Writing poetry has been an important method of self-expression for me since early childhood. The Japanese poetry form of haiku, however, is a fairly new approach for me. I appreciate the minimalist quality of haiku as well as the presence of the global self through the observation and mystery of nature.
Prior to travelling to Rome on February 3rd, I began a four-part course in haiku and haiku art on January 25th. Each part of the course focused on a season, and we reviewed carefully the work of Basho. It was from my experiences in this course and then my subsequent research on the history of haiku that truly led me to my love for the form. While travelling to and during my stay in Rome, I often reflected on my experiences through the haiku form.
I will say that haiku may seem quite simple, but it is in its simplicity that lies the complexity. I have worked hard to begin the journey of understanding haiku, and I am glad to have found a path upon which to tread…
Thus, I invite you to journey along with me in my discovery of haiku…
Leaves must turn towards
the colour of rust- Find joy
beginning the end.
-db (1.25.11)
Haiku for a long journey
Sit there stand here- Stop
Many hours to travel- Still
snow falls sun rises
-db (2.3.11)
Two clocks, two cities
Once again I seek
time lost between winter-spring
Boston to Rome: me
-db (2.3.11)
Turbulence
Hear whispered prayers:
my own. Others sleep, lulled by
winter’s night gentle breeze
-db (2.3.11)
With the exception of my very first haiku, the following ones were quite modern in the approach. While in Rome, I consulted with my haiku instructor, Pamela Bailey Powers, on my poems. She offered me some feedback and guidance…

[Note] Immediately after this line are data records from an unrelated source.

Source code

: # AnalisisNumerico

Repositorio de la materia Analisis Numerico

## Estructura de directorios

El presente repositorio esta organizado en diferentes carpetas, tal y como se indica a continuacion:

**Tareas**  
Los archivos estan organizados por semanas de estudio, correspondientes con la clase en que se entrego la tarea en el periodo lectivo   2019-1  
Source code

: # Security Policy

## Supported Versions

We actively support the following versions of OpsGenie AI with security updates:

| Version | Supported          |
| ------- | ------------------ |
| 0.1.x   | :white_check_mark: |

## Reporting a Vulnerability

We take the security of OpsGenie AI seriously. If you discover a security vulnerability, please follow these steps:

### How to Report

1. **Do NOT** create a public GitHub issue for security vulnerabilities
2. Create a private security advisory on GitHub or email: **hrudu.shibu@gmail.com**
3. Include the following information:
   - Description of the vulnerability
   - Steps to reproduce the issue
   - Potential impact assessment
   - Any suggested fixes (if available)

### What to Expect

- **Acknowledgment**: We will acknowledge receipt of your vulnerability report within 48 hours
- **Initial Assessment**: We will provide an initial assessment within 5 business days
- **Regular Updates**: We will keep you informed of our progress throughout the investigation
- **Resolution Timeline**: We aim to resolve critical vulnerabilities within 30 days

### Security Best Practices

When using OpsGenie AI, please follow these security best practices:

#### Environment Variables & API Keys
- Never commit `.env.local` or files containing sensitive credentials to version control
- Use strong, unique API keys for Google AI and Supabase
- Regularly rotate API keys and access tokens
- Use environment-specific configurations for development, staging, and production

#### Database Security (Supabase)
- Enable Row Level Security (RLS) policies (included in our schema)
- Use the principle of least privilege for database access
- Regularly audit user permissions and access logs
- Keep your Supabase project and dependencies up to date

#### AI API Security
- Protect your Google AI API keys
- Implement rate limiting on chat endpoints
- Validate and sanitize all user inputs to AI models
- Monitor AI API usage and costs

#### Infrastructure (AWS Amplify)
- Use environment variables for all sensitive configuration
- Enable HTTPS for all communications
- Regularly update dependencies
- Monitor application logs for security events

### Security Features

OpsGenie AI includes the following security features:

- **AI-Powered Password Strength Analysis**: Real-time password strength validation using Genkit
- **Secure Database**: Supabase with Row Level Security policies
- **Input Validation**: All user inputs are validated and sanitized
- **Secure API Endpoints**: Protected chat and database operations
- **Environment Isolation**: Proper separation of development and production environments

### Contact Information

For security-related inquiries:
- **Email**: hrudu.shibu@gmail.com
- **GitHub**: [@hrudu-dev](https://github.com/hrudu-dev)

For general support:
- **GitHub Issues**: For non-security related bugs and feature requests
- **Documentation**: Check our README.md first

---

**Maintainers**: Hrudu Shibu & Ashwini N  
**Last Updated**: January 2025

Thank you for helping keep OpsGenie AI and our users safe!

My style… “sentences, weighted heavily with imperatives, conclusions, and towards the concerns of the self” – Not haiku.
Haiku is… “[the poetry of] Basho… analyze, realize, reach into, how do they affect [me],… know them… Know how they work, how they change, surprise, the seasons, dualities and opposites play and are let go to become so much more…”
“The self is rarely spoken of, yet infuses itself in a way that is metaphorical, transformed, and transcendent…”
To get to haiku, she told me that I had to “go… away from single conclusions, summations that reduce to a single idea. Poetry’s mission goes far beyond anything didactic. It goes toward complexity and the sublime. Art”
Thus, I took my notebook, my pen, and my camera and I headed out to discover the haiku of Rome…
Wondering how to
start. Rome is in its winter –
No frost on windows
-db (Feb. 2011)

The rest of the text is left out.